[DATA SHOWN]

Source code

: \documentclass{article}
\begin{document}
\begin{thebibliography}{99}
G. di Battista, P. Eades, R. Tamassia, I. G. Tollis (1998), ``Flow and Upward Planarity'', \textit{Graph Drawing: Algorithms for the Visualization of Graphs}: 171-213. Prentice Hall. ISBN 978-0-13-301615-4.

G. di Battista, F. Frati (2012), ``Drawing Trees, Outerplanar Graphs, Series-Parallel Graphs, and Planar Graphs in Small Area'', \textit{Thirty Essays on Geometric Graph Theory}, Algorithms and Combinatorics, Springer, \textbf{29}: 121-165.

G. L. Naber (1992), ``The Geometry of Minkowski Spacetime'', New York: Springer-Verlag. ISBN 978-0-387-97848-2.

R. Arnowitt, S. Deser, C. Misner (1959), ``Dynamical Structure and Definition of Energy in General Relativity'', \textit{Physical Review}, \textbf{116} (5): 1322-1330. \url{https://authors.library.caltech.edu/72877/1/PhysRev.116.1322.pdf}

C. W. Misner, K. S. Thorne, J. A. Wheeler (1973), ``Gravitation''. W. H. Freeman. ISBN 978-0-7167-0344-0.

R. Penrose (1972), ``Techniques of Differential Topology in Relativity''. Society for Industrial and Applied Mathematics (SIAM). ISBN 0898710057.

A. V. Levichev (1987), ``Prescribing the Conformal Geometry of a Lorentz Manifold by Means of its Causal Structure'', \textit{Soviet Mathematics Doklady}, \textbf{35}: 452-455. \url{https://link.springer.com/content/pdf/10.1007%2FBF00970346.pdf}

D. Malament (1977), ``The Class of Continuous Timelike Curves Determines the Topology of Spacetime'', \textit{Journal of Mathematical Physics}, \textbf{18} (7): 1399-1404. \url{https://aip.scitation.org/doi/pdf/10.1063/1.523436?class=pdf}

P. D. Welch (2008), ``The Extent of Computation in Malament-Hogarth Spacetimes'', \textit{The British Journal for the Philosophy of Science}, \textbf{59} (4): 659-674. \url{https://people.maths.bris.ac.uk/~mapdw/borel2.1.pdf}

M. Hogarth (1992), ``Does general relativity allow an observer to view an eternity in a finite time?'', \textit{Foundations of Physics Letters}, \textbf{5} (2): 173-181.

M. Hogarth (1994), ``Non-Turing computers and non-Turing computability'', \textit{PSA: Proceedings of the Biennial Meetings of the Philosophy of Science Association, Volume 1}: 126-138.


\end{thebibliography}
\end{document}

[/DATA SHOWN]

**DESCRIPTION OF THE TASK**
Copy every line of the entries in which "Topology" can be found.

**EXERCISE RESULT**
R. Penrose (1972), ``Techniques of Differential Topology in Relativity''. Society for Industrial and Applied Mathematics (SIAM). ISBN 0898710057.
D. Malament (1977), ``The Class of Continuous Timelike Curves Determines the Topology of Spacetime'', \textit{Journal of Mathematical Physics}, \textbf{18} (7): 1399-1404. \url{https://aip.scitation.org/doi/pdf/10.1063/1.523436?class=pdf}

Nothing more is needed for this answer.